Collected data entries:
= = = = = = =
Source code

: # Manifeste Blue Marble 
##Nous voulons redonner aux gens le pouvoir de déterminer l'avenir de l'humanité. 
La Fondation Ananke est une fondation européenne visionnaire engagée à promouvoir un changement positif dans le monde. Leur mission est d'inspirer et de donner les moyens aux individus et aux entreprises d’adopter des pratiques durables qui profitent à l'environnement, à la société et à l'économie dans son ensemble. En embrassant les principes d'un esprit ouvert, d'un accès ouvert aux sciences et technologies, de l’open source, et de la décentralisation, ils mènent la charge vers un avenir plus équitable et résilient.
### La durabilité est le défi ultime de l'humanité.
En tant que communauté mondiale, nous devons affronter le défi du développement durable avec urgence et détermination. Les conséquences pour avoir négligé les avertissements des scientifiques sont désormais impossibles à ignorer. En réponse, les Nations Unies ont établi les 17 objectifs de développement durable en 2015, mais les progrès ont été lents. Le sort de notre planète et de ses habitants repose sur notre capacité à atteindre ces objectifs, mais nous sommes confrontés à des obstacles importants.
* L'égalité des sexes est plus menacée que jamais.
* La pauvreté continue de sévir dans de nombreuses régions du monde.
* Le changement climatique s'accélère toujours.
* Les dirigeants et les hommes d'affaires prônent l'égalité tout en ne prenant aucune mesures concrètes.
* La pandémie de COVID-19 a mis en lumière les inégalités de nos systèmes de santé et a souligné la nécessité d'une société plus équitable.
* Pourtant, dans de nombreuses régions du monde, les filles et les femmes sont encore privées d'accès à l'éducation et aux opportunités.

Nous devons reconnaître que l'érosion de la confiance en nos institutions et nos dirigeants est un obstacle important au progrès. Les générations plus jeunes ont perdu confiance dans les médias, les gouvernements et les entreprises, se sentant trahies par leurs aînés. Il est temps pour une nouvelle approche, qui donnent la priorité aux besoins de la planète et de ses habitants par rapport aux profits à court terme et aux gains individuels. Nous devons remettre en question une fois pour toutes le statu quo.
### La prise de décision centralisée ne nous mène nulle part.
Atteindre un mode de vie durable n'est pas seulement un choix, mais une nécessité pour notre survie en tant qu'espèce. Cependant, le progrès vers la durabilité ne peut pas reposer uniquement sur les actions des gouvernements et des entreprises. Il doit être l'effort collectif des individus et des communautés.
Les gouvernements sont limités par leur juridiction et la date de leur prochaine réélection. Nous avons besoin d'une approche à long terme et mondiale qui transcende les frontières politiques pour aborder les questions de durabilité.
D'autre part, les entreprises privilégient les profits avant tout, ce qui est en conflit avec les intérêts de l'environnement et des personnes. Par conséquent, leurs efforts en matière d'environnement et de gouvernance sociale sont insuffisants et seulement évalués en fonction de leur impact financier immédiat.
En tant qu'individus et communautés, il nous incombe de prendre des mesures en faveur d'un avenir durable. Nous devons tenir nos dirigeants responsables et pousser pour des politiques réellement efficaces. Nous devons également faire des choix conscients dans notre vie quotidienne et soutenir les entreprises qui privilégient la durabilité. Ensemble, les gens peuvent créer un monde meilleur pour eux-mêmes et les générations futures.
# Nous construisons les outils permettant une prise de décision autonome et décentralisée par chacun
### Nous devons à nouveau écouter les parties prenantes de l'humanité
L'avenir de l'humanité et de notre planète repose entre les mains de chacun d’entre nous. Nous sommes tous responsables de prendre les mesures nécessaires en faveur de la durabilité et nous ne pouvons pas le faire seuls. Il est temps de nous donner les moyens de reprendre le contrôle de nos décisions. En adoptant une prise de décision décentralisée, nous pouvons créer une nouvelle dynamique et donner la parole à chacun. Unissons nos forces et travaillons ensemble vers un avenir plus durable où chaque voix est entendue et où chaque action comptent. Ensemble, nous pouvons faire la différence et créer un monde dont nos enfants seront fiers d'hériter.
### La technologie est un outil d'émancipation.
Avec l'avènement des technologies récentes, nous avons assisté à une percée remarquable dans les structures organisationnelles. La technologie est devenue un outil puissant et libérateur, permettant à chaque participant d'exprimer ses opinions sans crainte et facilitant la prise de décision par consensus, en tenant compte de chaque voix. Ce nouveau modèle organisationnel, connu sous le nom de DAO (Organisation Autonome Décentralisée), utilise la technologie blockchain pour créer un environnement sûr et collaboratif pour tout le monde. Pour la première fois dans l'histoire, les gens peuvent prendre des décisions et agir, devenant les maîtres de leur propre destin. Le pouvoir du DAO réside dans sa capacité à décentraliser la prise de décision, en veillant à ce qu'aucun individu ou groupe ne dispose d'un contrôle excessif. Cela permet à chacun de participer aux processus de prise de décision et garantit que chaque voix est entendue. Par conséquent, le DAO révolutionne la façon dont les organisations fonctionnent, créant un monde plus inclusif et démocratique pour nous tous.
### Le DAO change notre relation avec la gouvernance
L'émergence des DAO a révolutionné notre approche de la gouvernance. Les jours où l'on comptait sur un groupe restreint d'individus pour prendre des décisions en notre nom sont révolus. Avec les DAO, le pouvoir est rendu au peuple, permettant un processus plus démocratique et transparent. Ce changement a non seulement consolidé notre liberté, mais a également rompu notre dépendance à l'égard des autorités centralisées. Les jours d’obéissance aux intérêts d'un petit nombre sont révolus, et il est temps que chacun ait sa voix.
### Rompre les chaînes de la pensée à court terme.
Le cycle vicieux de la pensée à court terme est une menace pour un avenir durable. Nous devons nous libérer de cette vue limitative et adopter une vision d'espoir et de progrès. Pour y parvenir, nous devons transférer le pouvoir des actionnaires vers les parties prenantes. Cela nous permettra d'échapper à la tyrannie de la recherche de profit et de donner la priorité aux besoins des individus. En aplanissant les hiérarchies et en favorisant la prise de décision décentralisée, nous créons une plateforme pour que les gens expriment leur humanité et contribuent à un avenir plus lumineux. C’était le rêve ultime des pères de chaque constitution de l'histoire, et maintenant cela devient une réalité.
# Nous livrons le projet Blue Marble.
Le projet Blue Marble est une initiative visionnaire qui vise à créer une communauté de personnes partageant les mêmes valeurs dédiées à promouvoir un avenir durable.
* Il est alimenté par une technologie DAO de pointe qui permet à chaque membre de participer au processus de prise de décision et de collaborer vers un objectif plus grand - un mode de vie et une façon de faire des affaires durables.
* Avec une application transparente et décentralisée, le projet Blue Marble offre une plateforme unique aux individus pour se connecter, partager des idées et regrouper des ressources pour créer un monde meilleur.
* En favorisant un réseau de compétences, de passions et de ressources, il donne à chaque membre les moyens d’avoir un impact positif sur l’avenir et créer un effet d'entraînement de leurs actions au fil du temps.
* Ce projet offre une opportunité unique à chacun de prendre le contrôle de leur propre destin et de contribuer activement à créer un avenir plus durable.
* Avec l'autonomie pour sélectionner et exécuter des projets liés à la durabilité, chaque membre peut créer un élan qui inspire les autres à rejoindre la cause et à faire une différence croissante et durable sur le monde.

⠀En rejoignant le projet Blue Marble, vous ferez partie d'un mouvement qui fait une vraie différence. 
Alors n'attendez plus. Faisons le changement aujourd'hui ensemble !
= = = = = = =
What to work on: Once the line with "climatique s'accélère toujours." is found in the records above, print exactly that line and every line after it through the line with "D'autre part, les".

Solution to this problem:
* Le changement climatique s'accélère toujours.
* Les dirigeants et les hommes d'affaires prônent l'égalité tout en ne prenant aucune mesures concrètes.
* La pandémie de COVID-19 a mis en lumière les inégalités de nos systèmes de santé et a souligné la nécessité d'une société plus équitable.
* Pourtant, dans de nombreuses régions du monde, les filles et les femmes sont encore privées d'accès à l'éducation et aux opportunités.

Nous devons reconnaître que l'érosion de la confiance en nos institutions et nos dirigeants est un obstacle important au progrès. Les générations plus jeunes ont perdu confiance dans les médias, les gouvernements et les entreprises, se sentant trahies par leurs aînés. Il est temps pour une nouvelle approche, qui donnent la priorité aux besoins de la planète et de ses habitants par rapport aux profits à court terme et aux gains individuels. Nous devons remettre en question une fois pour toutes le statu quo.
### La prise de décision centralisée ne nous mène nulle part.
Atteindre un mode de vie durable n'est pas seulement un choix, mais une nécessité pour notre survie en tant qu'espèce. Cependant, le progrès vers la durabilité ne peut pas reposer uniquement sur les actions des gouvernements et des entreprises. Il doit être l'effort collectif des individus et des communautés.
Les gouvernements sont limités par leur juridiction et la date de leur prochaine réélection. Nous avons besoin d'une approche à long terme et mondiale qui transcende les frontières politiques pour aborder les questions de durabilité.
D'autre part, les entreprises privilégient les profits avant tout, ce qui est en conflit avec les intérêts de l'environnement et des personnes. Par conséquent, leurs efforts en matière d'environnement et de gouvernance sociale sont insuffisants et seulement évalués en fonction de leur impact financier immédiat.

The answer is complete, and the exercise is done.